ACTIVITY: In the listing below, find each line with the string "sugar" and return it.

RECORDS FOR PROCESSING:
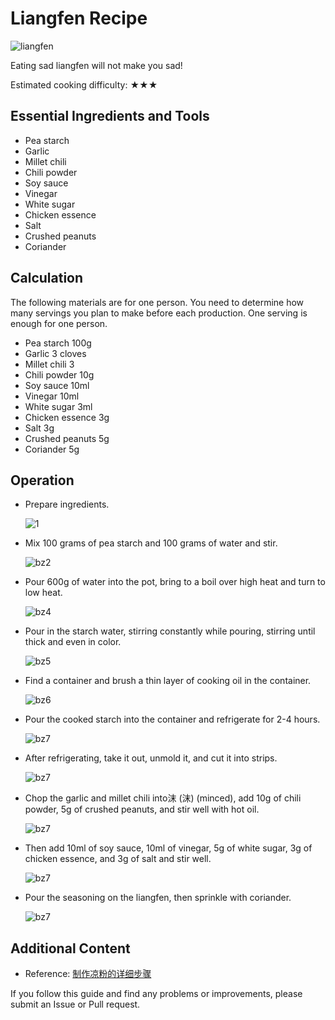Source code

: # Liangfen Recipe

![liangfen](./lf1.jpg)

Eating sad liangfen will not make you sad!

Estimated cooking difficulty: ★★★

## Essential Ingredients and Tools

- Pea starch
- Garlic
- Millet chili
- Chili powder
- Soy sauce
- Vinegar
- White sugar
- Chicken essence
- Salt
- Crushed peanuts
- Coriander

## Calculation

The following materials are for one person. You need to determine how many servings you plan to make before each production. One serving is enough for one person.

- Pea starch 100g
- Garlic 3 cloves
- Millet chili 3
- Chili powder 10g
- Soy sauce 10ml
- Vinegar 10ml
- White sugar 3ml
- Chicken essence 3g
- Salt 3g
- Crushed peanuts 5g
- Coriander 5g

## Operation

- Prepare ingredients.

    ![1](./lf2.jpg)

- Mix 100 grams of pea starch and 100 grams of water and stir.

    ![bz2](./lf3.jpg)

- Pour 600g of water into the pot, bring to a boil over high heat and turn to low heat.

    ![bz4](./lf4.jpg)

- Pour in the starch water, stirring constantly while pouring, stirring until thick and even in color.

    ![bz5](./lf5.jpg)

- Find a container and brush a thin layer of cooking oil in the container.

    ![bz6](./lf6.jpg)

- Pour the cooked starch into the container and refrigerate for 2-4 hours.

    ![bz7](./lf7.jpg)

- After refrigerating, take it out, unmold it, and cut it into strips.

    ![bz7](./lf8.jpg)

- Chop the garlic and millet chili into沫 (沫) (minced), add 10g of chili powder, 5g of crushed peanuts, and stir well with hot oil.

    ![bz7](./lf9.jpg)

- Then add 10ml of soy sauce, 10ml of vinegar, 5g of white sugar, 3g of chicken essence, and 3g of salt and stir well.

    ![bz7](./lf10.jpg)

- Pour the seasoning on the liangfen, then sprinkle with coriander.

    ![bz7](./lf11.jpg)

## Additional Content

- Reference: [制作凉粉的详细步骤](https://www.zhms.cn/recipe/mzvyy.html?source=2)

If you follow this guide and find any problems or improvements, please submit an Issue or Pull request.

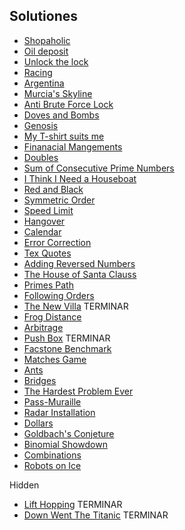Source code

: ## Solutiones

- [Shopaholic](./solutions/shopaholic.cpp)
- [Oil deposit](./solutions/oil_deposit.cpp)
- [Unlock the lock](./solutions/unlock_the_lock.cpp)
- [Racing](./solutions/racing.cpp)
- [Argentina](./solutions/argentina.cpp)
- [Murcia's Skyline](./solutions/murcias_skyline.cpp)
- [Anti Brute Force Lock](./solutions/abfl.cpp)
- [Doves and Bombs](./solutions/doves.cpp)
- [Genosis](./solutions/genosis.cpp)
- [My T-shirt suits me](./solutions/tshirt.cpp)
- [Finanacial Mangements](./solutions/financial_mangement.cpp)
- [Doubles](./solutions/doubles.cpp)
- [Sum of Consecutive Prime Numbers](./solutions/prime_consec_sum.cpp)
- [I Think I Need a Houseboat](./solutions/houseboat.cpp)
- [Red and Black](./solutions/red_black.cpp)
- [Symmetric Order](./solutions/symmetric_order.cpp)
- [Speed Limit](./solutions/speed_limit.cpp)
- [Hangover](./solutions/hangover.cpp)
- [Calendar](./solutions/calendar.cpp)
- [Error Correction](./solutions/error_correction.cpp)
- [Tex Quotes](./solutions/tex_quotes.cpp)
- [Adding Reversed Numbers](./solutions/adding_rev_num.cpp)
- [The House of Santa Clauss](./solutions/house_of_santa_clauss.cpp)
- [Primes Path](./solutions/primes_path.cpp)
- [Following Orders](./solutions/following_orders.cpp)
- [The New Villa](./solutions/the_new_villa.cpp) TERMINAR
- [Frog Distance](./solutions/frogger.cpp)
- [Arbitrage](./solutions/arbitrage.cpp)
- [Push Box](./solutions/push_box.cpp) TERMINAR
- [Facstone Benchmark](./solutions/facstone_ben.cpp)
- [Matches Game](./solutions/matches_game.cpp)
- [Ants](./solutions/ants.cpp)
- [Bridges](./solutions/bridges.cpp)
- [The Hardest Problem Ever](./solutions/hardest_problem.cpp)
- [Pass-Muraille](./solutions/pass_muraille.cpp)
- [Radar Installation](./solutions/radar_install.cpp)
- [Dollars](./solutions/dollars.cpp)
- [Goldbach's Conjeture](./solutions/goldbach.cpp)
- [Binomial Showdown](./solutions/bino_show.cpp)
- [Combinations](./solutions/combinations.cpp)
- [Robots on Ice](./solutions/robots_on_ice.cpp)

Hidden
- [Lift Hopping](./solutions/lift_hopping.cpp) TERMINAR
- [Down Went The Titanic](./solutions/titanic.cpp) TERMINAR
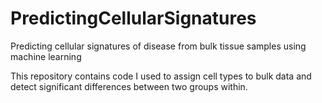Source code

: # PredictingCellularSignatures
Predicting cellular signatures of disease from bulk tissue samples using machine learning

This repository contains code I used to assign cell types to bulk data and 
detect significant differences between two groups within.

EXPECTED ANSWER:
- White sugar
- White sugar 3ml
- Then add 10ml of soy sauce, 10ml of vinegar, 5g of white sugar, 3g of chicken essence, and 3g of salt and stir well.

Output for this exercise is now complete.